((
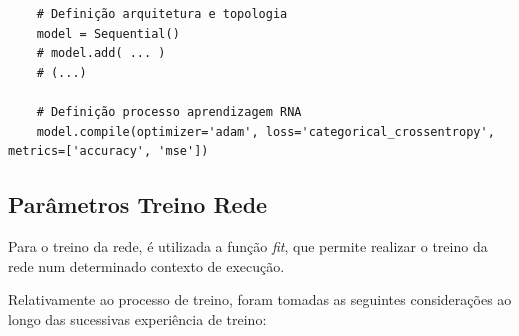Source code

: \begin{verbatim} 
    # Definição arquitetura e topologia
    model = Sequential()
    # model.add( ... )
    # (...)
    
    # Definição processo aprendizagem RNA
    model.compile(optimizer='adam', loss='categorical_crossentropy', metrics=['accuracy', 'mse'])
\end{verbatim}

\subsection{Parâmetros Treino Rede}
\label{sec:ParametrostreinoRede}

Para o treino da rede, é utilizada a função \textit{fit}, que permite realizar o treino da rede num determinado contexto de execução.

Relativamente ao processo de treino, foram tomadas as seguintes considerações ao longo das sucessivas experiência de treino: 

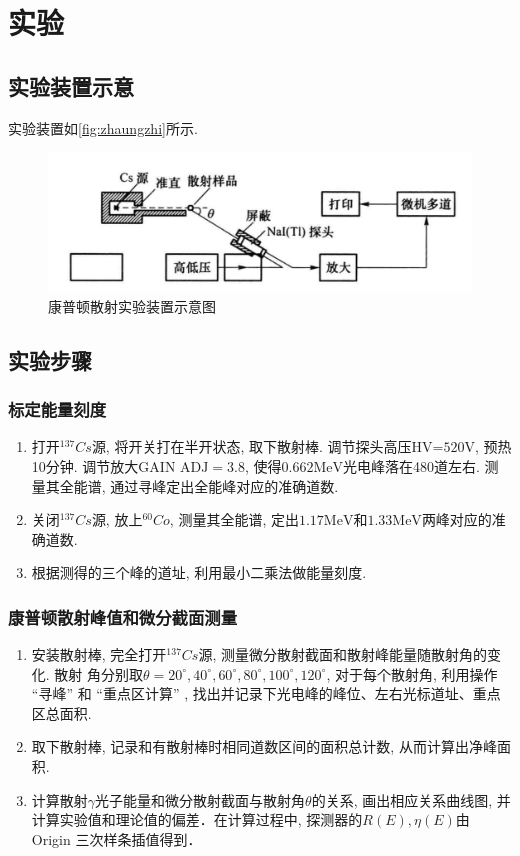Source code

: \documentclass[font=default]{mpltx}
\begin{document}
\section{实验}
\subsection{实验装置示意}
实验装置如\autoref{fig:zhaungzhi}所示. 

\begin{figure}[htbp]
  \centering
  \includegraphics[width=0.6\linewidth]{fig/zhuangzhi.png}
  \caption{康普顿散射实验装置示意图}
  \label{fig:zhaungzhi}
\end{figure}


\subsection{实验步骤}
  \subsubsection{标定能量刻度}
    \begin{enumerate}
      \item 打开${^{137}Cs}$源, 将开关打在半开状态, 取下散射棒. 调节探头高压$\text{HV=520V}$, 预热10分钟. 调节放大$\text{GAIN ADJ} = 3.8$, 使得$0.662\text{MeV}$光电峰落在480道左右. 测量其全能谱, 通过寻峰定出全能峰对应的准确道数.
      \item 关闭${^{137}Cs}$源, 放上${^{60}Co}$, 测量其全能谱, 定出$1.17\text{MeV}$和$1.33\text{MeV}$两峰对应的准确道数.
      \item 根据测得的三个峰的道址, 利用最小二乘法做能量刻度. 
    \end{enumerate}

  \subsubsection{康普顿散射峰值和微分截面测量}
    \begin{enumerate}
      \item 安装散射棒, 完全打开${^{137}Cs}$源, 测量微分散射截面和散射峰能量随散射角的变化. 散射
      角分别取$\theta = 20^\circ,40^\circ ,60^\circ ,80^\circ ,100^\circ ,120^\circ $, 对于每个散射角, 利用操作
       “寻峰” 和 “重点区计算” , 找出并记录下光电峰的峰位、左右光标道址、重点区总面积. 
      \item 取下散射棒, 记录和有散射棒时相同道数区间的面积总计数, 从而计算出净峰面积.
      \item 计算散射$\gamma$光子能量和微分散射截面与散射角$\theta$的关系, 画出相应关系曲线图, 
      并计算实验值和理论值的偏差．在计算过程中, 探测器的$R(E), \eta(E)$由 Origin 三次样条插值得到．
    \end{enumerate}
\end{document}
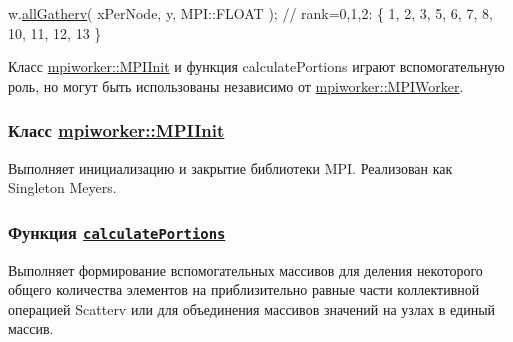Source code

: \begin{DoxyCode}
  w.\hyperlink{classmpiworker_1_1MPIWorker_a49fda2aa379265e74f9b7504ad67ee9a}{allGatherv}( xPerNode, y, MPI::FLOAT );         \textcolor{comment}{// rank=0,1,2: \{ 1, 2, 3, 5, 6, 7, 8, 10, 11,
       12, 13 \}}
\end{DoxyCode}


Класс \hyperlink{classmpiworker_1_1MPIInit}{mpiworker\-::\-M\-P\-I\-Init} и функция calculate\-Portions играют вспомогательную роль, но могут быть использованы независимо от \hyperlink{classmpiworker_1_1MPIWorker}{mpiworker\-::\-M\-P\-I\-Worker}.

\subsubsection*{Класс \hyperlink{classmpiworker_1_1MPIInit}{mpiworker\-::\-M\-P\-I\-Init}}

Выполняет инициализацию и закрытие библиотеки M\-P\-I. Реализован как Singleton Meyers.

\subsubsection*{Функция \href{group__MPIWorker.html#ga6fd8303c1b4e39a4a623756fdcbeae6f}{\tt calculate\-Portions}}

Выполняет формирование вспомогательных массивов для деления некоторого общего количества элементов на приблизительно равные части коллективной операцией Scatterv или для объединения массивов значений на узлах в единый массив. 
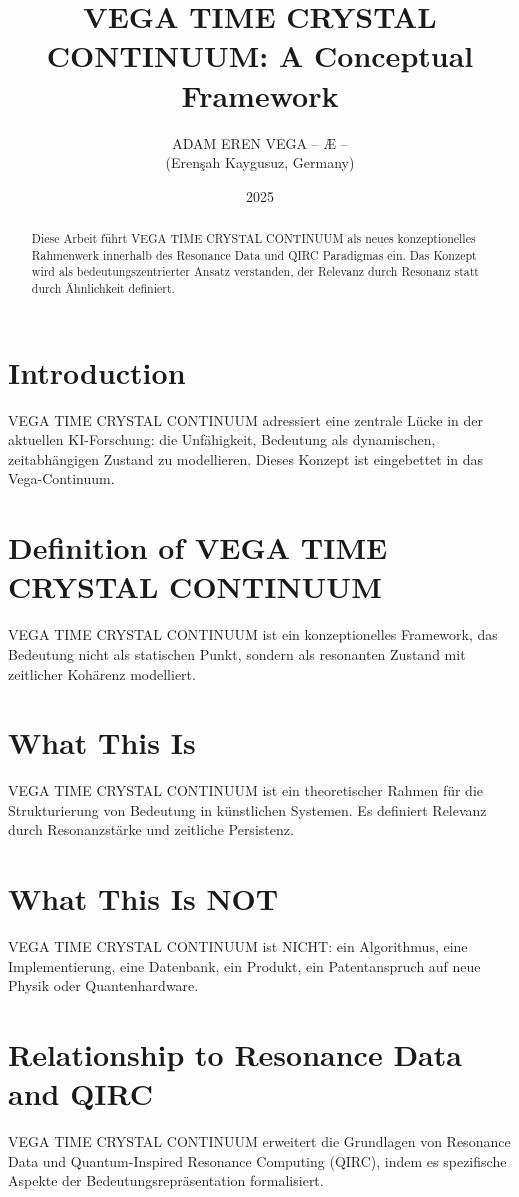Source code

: \documentclass[12pt,a4paper]{article}
\title{VEGA TIME CRYSTAL CONTINUUM: A Conceptual Framework}
\author{ADAM EREN VEGA – Æ – \\ (Erenşah Kaygusuz, Germany)}
\date{2025}
\begin{document}
\maketitle

\begin{abstract}
Diese Arbeit führt VEGA TIME CRYSTAL CONTINUUM als neues konzeptionelles Rahmenwerk innerhalb des Resonance Data und QIRC Paradigmas ein. Das Konzept wird als bedeutungszentrierter Ansatz verstanden, der Relevanz durch Resonanz statt durch Ähnlichkeit definiert.
\end{abstract}

\section{Introduction}
VEGA TIME CRYSTAL CONTINUUM adressiert eine zentrale Lücke in der aktuellen KI-Forschung: die Unfähigkeit, Bedeutung als dynamischen, zeitabhängigen Zustand zu modellieren. Dieses Konzept ist eingebettet in das Vega-Continuum.

\section{Definition of VEGA TIME CRYSTAL CONTINUUM}
VEGA TIME CRYSTAL CONTINUUM ist ein konzeptionelles Framework, das Bedeutung nicht als statischen Punkt, sondern als resonanten Zustand mit zeitlicher Kohärenz modelliert.

\section{What This Is}
VEGA TIME CRYSTAL CONTINUUM ist ein theoretischer Rahmen für die Strukturierung von Bedeutung in künstlichen Systemen. Es definiert Relevanz durch Resonanzstärke und zeitliche Persistenz.

\section{What This Is NOT}
VEGA TIME CRYSTAL CONTINUUM ist NICHT: ein Algorithmus, eine Implementierung, eine Datenbank, ein Produkt, ein Patentanspruch auf neue Physik oder Quantenhardware.

\section{Relationship to Resonance Data and QIRC}
VEGA TIME CRYSTAL CONTINUUM erweitert die Grundlagen von Resonance Data und Quantum-Inspired Resonance Computing (QIRC), indem es spezifische Aspekte der Bedeutungsrepräsentation formalisiert.
\end{document}

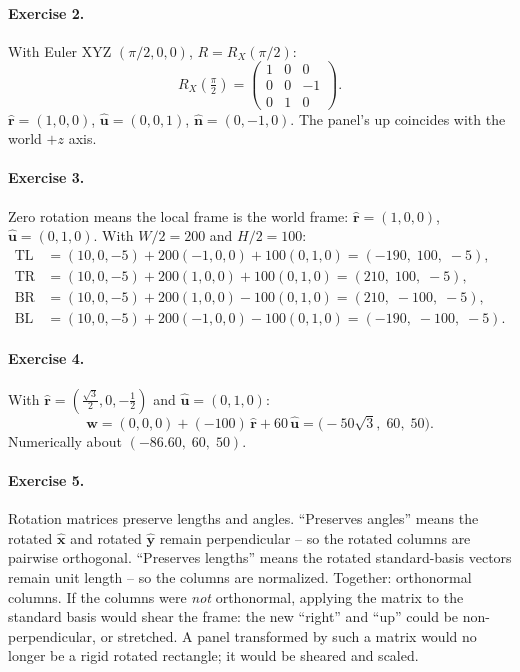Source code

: \documentclass{article}
\begin{document}
\paragraph{Exercise 2.}
With Euler XYZ $(\pi/2, 0, 0)$, $R = R_X(\pi/2)$:
\[
    R_X(\tfrac{\pi}{2}) =
    \begin{pmatrix} 1 & 0 & 0 \\ 0 & 0 & -1 \\ 0 & 1 & 0 \end{pmatrix}.
\]
$\hat{\mathbf{r}} = (1, 0, 0)$,
$\hat{\mathbf{u}} = (0, 0, 1)$,
$\hat{\mathbf{n}} = (0, -1, 0)$.
The panel's up coincides with the world $+z$ axis.

\paragraph{Exercise 3.}
Zero rotation means the local frame is the world frame:
$\hat{\mathbf{r}} = (1,0,0)$, $\hat{\mathbf{u}} = (0,1,0)$.
With $W/2 = 200$ and $H/2 = 100$:
\begin{align*}
    \text{TL} &= (10,0,-5) + 200(-1,0,0) + 100(0,1,0) = (-190,\; 100,\; -5), \\
    \text{TR} &= (10,0,-5) + 200(1,0,0) + 100(0,1,0)  = (210,\;  100,\; -5), \\
    \text{BR} &= (10,0,-5) + 200(1,0,0) - 100(0,1,0)  = (210,\; -100,\; -5), \\
    \text{BL} &= (10,0,-5) + 200(-1,0,0) - 100(0,1,0) = (-190,\; -100,\; -5).
\end{align*}

\paragraph{Exercise 4.}
With $\hat{\mathbf{r}} = (\tfrac{\sqrt{3}}{2}, 0, -\tfrac{1}{2})$ and
$\hat{\mathbf{u}} = (0, 1, 0)$:
\[
    \mathbf{w} = (0,0,0) + (-100)\,\hat{\mathbf{r}} + 60\,\hat{\mathbf{u}}
              = \bigl(-50\sqrt{3},\; 60,\; 50\bigr).
\]
Numerically about $(-86.60,\; 60,\; 50)$.

\paragraph{Exercise 5.}
Rotation matrices preserve lengths and angles. ``Preserves angles'' means
the rotated $\hat{\mathbf{x}}$ and rotated $\hat{\mathbf{y}}$ remain
perpendicular -- so the rotated columns are pairwise orthogonal.
``Preserves lengths'' means the rotated standard-basis vectors remain unit
length -- so the columns are normalized. Together: orthonormal columns.
If the columns were \emph{not} orthonormal, applying the matrix to the
standard basis would shear the frame: the new ``right'' and ``up'' could be
non-perpendicular, or stretched. A panel transformed by such a matrix would
no longer be a rigid rotated rectangle; it would be sheared and scaled.
\end{document}
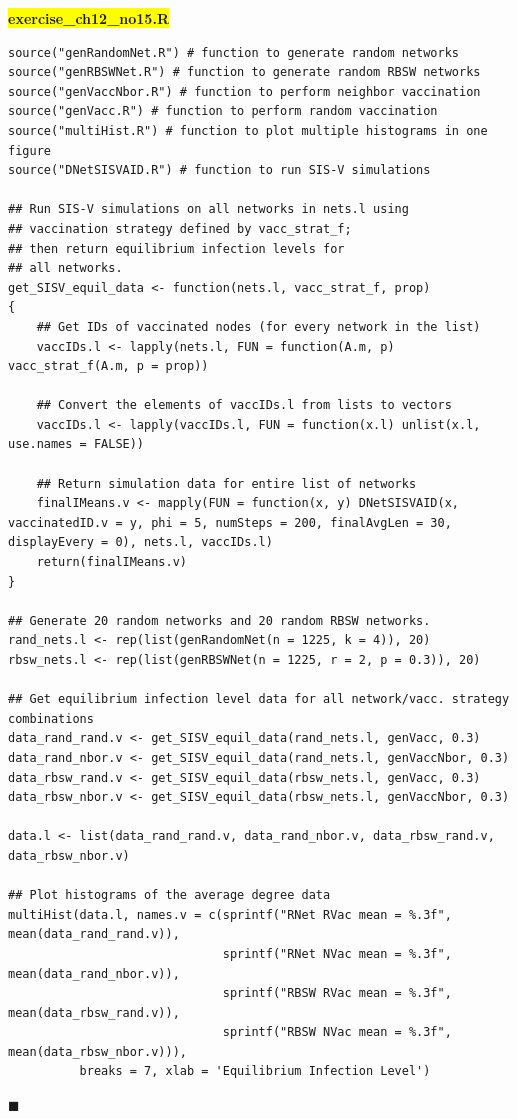 \documentclass[11pt]{article}
\newcommand{\mybox}{%
    \collectbox{%
        \setlength{\fboxsep}{2pt}%
        \fbox{\BOXCONTENT}%
    }%
}
\begin{document}
\noindent\mybox{\colorbox{yellow}{\textbf{exercise\_ch12\_no15.R}}}\hspace{3mm}\hrulefill
\begin{lstlisting}
source("genRandomNet.R") # function to generate random networks
source("genRBSWNet.R") # function to generate random RBSW networks
source("genVaccNbor.R") # function to perform neighbor vaccination
source("genVacc.R") # function to perform random vaccination
source("multiHist.R") # function to plot multiple histograms in one figure
source("DNetSISVAID.R") # function to run SIS-V simulations

## Run SIS-V simulations on all networks in nets.l using
## vaccination strategy defined by vacc_strat_f;
## then return equilibrium infection levels for
## all networks.
get_SISV_equil_data <- function(nets.l, vacc_strat_f, prop)
{
	## Get IDs of vaccinated nodes (for every network in the list)
	vaccIDs.l <- lapply(nets.l, FUN = function(A.m, p) vacc_strat_f(A.m, p = prop))
	
	## Convert the elements of vaccIDs.l from lists to vectors		
	vaccIDs.l <- lapply(vaccIDs.l, FUN = function(x.l) unlist(x.l, use.names = FALSE))
	
	## Return simulation data for entire list of networks		
	finalIMeans.v <- mapply(FUN = function(x, y) DNetSISVAID(x, vaccinatedID.v = y, phi = 5, numSteps = 200, finalAvgLen = 30, displayEvery = 0), nets.l, vaccIDs.l)
	return(finalIMeans.v) 
}

## Generate 20 random networks and 20 random RBSW networks.
rand_nets.l <- rep(list(genRandomNet(n = 1225, k = 4)), 20)
rbsw_nets.l <- rep(list(genRBSWNet(n = 1225, r = 2, p = 0.3)), 20)

## Get equilibrium infection level data for all network/vacc. strategy combinations
data_rand_rand.v <- get_SISV_equil_data(rand_nets.l, genVacc, 0.3) 
data_rand_nbor.v <- get_SISV_equil_data(rand_nets.l, genVaccNbor, 0.3)
data_rbsw_rand.v <- get_SISV_equil_data(rbsw_nets.l, genVacc, 0.3)
data_rbsw_nbor.v <- get_SISV_equil_data(rbsw_nets.l, genVaccNbor, 0.3)

data.l <- list(data_rand_rand.v, data_rand_nbor.v, data_rbsw_rand.v, data_rbsw_nbor.v)

## Plot histograms of the average degree data
multiHist(data.l, names.v = c(sprintf("RNet RVac mean = %.3f", mean(data_rand_rand.v)),
                              sprintf("RNet NVac mean = %.3f", mean(data_rand_nbor.v)),
                              sprintf("RBSW RVac mean = %.3f", mean(data_rbsw_rand.v)),
                              sprintf("RBSW NVac mean = %.3f", mean(data_rbsw_nbor.v))),
          breaks = 7, xlab = 'Equilibrium Infection Level')

\end{lstlisting}

\hfill$\blacksquare$


\vfill
\begin{center}
\end{center}
\begin{center}
\vspace{-0.6cm}
\hrulefill \\
\vspace{-0.7cm}
\hrulefill
\end{center}
\end{document}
))
## Work request
Copy all lines from the material above that hold the word "item".

## Exercise answer
      \item 打开${^{137}Cs}$源, 将开关打在半开状态, 取下散射棒. 调节探头高压$\text{HV=520V}$, 预热10分钟. 调节放大$\text{GAIN ADJ} = 3.8$, 使得$0.662\text{MeV}$光电峰落在480道左右. 测量其全能谱, 通过寻峰定出全能峰对应的准确道数.
      \item 关闭${^{137}Cs}$源, 放上${^{60}Co}$, 测量其全能谱, 定出$1.17\text{MeV}$和$1.33\text{MeV}$两峰对应的准确道数.
      \item 根据测得的三个峰的道址, 利用最小二乘法做能量刻度. 
      \item 安装散射棒, 完全打开${^{137}Cs}$源, 测量微分散射截面和散射峰能量随散射角的变化. 散射
      \item 取下散射棒, 记录和有散射棒时相同道数区间的面积总计数, 从而计算出净峰面积.
      \item 计算散射$\gamma$光子能量和微分散射截面与散射角$\theta$的关系, 画出相应关系曲线图, 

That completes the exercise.